High-frequency click-evoked otoacoustic emissions and behavioral thresholds in humans

Abstract
Relationships between click-evoked otoacoustic emissions (CEOAEs) and behavioral thresholds have not been explored above 5kHz due to limitations in CEOAE measurement procedures. New techniques were used to measure behavioral thresholds and CEOAEs up to 16kHz.

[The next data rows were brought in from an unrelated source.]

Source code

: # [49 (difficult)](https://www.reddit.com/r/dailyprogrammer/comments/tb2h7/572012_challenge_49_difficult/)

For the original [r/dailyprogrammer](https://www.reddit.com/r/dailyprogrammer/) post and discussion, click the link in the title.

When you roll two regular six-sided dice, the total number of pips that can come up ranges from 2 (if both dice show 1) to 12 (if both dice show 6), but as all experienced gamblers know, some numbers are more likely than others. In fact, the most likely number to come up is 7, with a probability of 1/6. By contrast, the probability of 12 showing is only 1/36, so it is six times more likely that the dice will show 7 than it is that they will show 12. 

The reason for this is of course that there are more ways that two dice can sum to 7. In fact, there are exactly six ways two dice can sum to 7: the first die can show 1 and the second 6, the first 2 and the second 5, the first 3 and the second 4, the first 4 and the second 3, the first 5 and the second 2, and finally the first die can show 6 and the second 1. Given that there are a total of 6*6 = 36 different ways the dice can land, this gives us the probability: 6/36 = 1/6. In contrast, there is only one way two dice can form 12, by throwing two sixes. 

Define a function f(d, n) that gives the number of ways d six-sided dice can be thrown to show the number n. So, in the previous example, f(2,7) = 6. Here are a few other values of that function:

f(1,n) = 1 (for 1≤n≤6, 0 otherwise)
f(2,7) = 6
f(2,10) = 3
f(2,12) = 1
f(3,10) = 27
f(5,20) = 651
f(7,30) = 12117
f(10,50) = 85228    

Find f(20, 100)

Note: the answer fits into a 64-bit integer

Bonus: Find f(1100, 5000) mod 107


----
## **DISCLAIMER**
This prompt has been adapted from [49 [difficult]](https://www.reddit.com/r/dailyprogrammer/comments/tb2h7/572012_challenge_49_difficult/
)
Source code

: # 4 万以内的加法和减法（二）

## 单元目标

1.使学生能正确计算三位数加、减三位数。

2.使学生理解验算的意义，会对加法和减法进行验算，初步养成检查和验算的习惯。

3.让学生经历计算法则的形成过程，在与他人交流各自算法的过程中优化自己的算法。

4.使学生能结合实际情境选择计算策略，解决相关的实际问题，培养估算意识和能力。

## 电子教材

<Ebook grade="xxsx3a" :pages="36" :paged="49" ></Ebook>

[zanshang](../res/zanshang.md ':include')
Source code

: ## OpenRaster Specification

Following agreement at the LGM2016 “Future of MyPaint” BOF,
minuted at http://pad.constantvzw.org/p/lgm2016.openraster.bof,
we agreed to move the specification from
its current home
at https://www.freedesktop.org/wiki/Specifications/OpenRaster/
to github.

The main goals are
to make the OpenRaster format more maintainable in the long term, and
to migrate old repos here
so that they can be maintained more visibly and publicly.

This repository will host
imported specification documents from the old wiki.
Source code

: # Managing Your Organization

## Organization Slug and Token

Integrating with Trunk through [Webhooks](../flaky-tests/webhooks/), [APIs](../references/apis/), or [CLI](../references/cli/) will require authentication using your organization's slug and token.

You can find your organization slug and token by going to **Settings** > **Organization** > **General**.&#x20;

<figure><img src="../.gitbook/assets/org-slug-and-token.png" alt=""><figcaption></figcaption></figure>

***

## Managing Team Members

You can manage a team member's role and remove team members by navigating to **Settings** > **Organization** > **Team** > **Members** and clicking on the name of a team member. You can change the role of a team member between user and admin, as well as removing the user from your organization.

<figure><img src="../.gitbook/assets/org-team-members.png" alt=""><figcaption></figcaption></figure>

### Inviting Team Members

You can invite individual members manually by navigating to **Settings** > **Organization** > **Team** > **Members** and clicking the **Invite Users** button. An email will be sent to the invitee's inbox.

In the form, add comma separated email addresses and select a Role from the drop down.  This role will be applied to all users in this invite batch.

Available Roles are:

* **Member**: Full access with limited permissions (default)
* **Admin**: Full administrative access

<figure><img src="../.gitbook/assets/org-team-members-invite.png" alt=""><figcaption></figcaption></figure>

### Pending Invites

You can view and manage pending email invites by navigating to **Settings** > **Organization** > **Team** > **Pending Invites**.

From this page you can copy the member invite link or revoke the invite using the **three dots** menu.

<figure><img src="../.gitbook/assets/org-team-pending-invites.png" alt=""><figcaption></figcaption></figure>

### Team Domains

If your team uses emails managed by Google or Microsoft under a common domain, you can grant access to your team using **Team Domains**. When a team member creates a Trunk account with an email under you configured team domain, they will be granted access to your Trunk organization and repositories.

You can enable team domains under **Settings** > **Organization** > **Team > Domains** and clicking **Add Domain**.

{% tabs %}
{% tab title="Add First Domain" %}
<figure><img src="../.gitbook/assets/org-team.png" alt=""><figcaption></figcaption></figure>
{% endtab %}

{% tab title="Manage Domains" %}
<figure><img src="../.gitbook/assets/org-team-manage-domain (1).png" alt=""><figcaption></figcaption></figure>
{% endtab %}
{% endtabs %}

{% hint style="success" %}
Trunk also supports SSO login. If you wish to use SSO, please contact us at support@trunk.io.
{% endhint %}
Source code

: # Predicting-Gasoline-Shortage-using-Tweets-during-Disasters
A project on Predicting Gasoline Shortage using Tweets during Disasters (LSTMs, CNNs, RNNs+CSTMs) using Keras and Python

A long cylindrical tube of 8mm diameter, serving as a reflectionless termination, was used to calibrate audiometric stimuli and design a wideband CEOAE stimulus. A second click was presented 15dB above a probe click level that varied over a 44dB range, and a nonlinear residual procedure extracted a CEOAE from these click responses. In some subjects (age 14–29years) with normal hearing up to 8kHz, CEOAE spectral energy and latency were measured up to 16kHz. Audiometric thresholds were measured using an adaptive yes-no procedure. Comparison of CEOAE and behavioral thresholds suggested a clinical potential of using CEOAEs to screen for high-frequency hearing loss. CEOAE latencies determined from the peak of averaged, filtered temporal envelopes decreased to 1ms with increasing frequency up to 16kHz. Individual CEOAE envelopes included both compressively growing longer-delay components consistent with a coherent-reflection source and linearly or expansively growing shorter-delay components consistent with a distortion source. Envelope delays of both components were approximately invariant with level.